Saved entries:

=-=-=-=-=

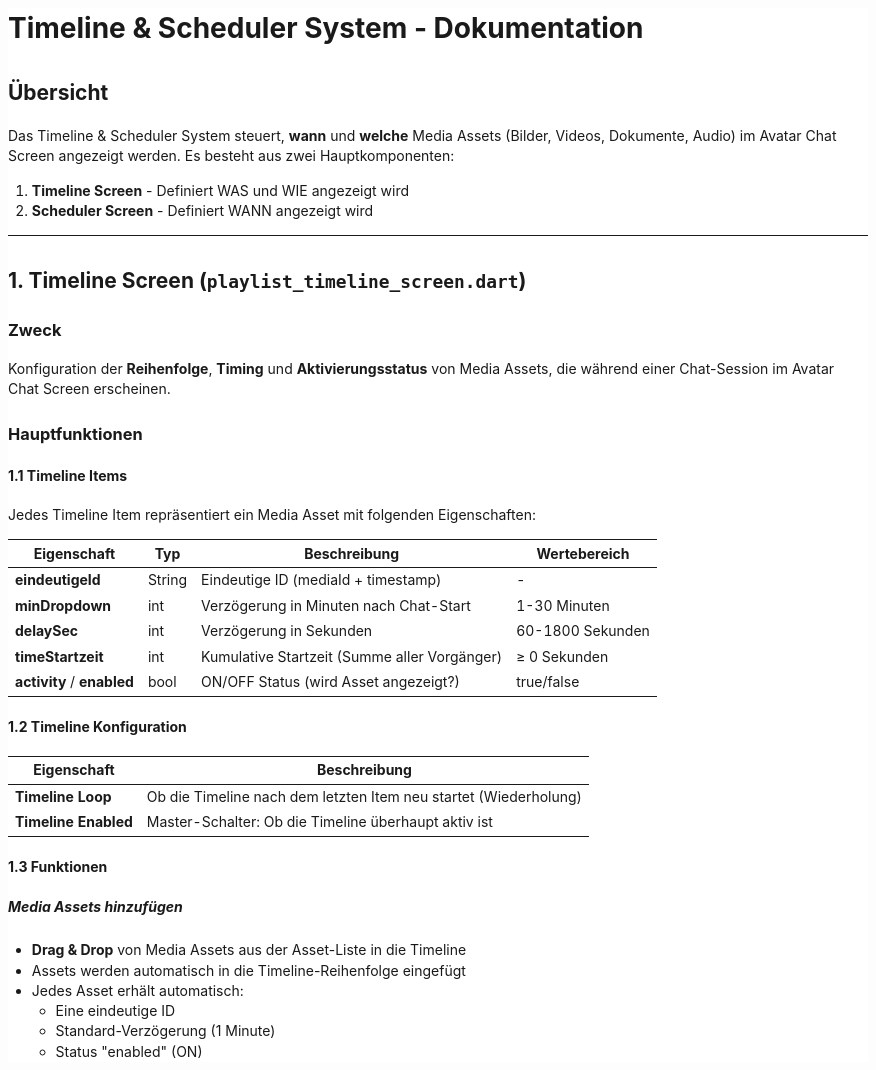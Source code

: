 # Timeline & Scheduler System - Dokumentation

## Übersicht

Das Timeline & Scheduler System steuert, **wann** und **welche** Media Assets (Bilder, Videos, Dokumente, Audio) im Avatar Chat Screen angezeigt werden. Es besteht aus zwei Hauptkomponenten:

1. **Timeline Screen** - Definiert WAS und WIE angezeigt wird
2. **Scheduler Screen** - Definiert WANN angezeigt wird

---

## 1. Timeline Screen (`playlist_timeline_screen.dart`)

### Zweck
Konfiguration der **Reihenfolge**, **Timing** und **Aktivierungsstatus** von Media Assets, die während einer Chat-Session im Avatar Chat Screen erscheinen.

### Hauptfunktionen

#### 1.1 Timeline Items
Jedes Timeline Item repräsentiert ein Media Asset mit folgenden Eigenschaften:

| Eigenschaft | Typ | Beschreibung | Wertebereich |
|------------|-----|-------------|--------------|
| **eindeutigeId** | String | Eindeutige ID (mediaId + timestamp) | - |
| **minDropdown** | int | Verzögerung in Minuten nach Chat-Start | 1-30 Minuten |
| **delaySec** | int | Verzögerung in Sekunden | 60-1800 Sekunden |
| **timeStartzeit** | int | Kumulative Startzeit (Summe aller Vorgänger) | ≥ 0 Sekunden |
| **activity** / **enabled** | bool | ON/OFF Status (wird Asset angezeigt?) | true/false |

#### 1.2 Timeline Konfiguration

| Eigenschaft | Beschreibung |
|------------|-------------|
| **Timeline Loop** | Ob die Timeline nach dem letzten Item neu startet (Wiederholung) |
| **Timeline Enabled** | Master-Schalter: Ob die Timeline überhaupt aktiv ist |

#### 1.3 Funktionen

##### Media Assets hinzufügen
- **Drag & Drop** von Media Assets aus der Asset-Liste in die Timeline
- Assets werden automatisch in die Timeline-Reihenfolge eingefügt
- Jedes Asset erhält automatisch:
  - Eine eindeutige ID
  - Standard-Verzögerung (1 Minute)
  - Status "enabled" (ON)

=-=-=-=-=

§ What to work on
Transcribe all the records above word for word, without their images.

§ Written answer
Source code

: # Timeline & Scheduler System - Dokumentation

## Übersicht

Das Timeline & Scheduler System steuert, **wann** und **welche** Media Assets (Bilder, Videos, Dokumente, Audio) im Avatar Chat Screen angezeigt werden. Es besteht aus zwei Hauptkomponenten:

1. **Timeline Screen** - Definiert WAS und WIE angezeigt wird
2. **Scheduler Screen** - Definiert WANN angezeigt wird

---

## 1. Timeline Screen (`playlist_timeline_screen.dart`)

### Zweck
Konfiguration der **Reihenfolge**, **Timing** und **Aktivierungsstatus** von Media Assets, die während einer Chat-Session im Avatar Chat Screen erscheinen.

### Hauptfunktionen

#### 1.1 Timeline Items
Jedes Timeline Item repräsentiert ein Media Asset mit folgenden Eigenschaften:

| Eigenschaft | Typ | Beschreibung | Wertebereich |
|------------|-----|-------------|--------------|
| **eindeutigeId** | String | Eindeutige ID (mediaId + timestamp) | - |
| **minDropdown** | int | Verzögerung in Minuten nach Chat-Start | 1-30 Minuten |
| **delaySec** | int | Verzögerung in Sekunden | 60-1800 Sekunden |
| **timeStartzeit** | int | Kumulative Startzeit (Summe aller Vorgänger) | ≥ 0 Sekunden |
| **activity** / **enabled** | bool | ON/OFF Status (wird Asset angezeigt?) | true/false |

#### 1.2 Timeline Konfiguration

| Eigenschaft | Beschreibung |
|------------|-------------|
| **Timeline Loop** | Ob die Timeline nach dem letzten Item neu startet (Wiederholung) |
| **Timeline Enabled** | Master-Schalter: Ob die Timeline überhaupt aktiv ist |

#### 1.3 Funktionen

##### Media Assets hinzufügen
- **Drag & Drop** von Media Assets aus der Asset-Liste in die Timeline
- Assets werden automatisch in die Timeline-Reihenfolge eingefügt
- Jedes Asset erhält automatisch:
  - Eine eindeutige ID
  - Standard-Verzögerung (1 Minute)
  - Status "enabled" (ON)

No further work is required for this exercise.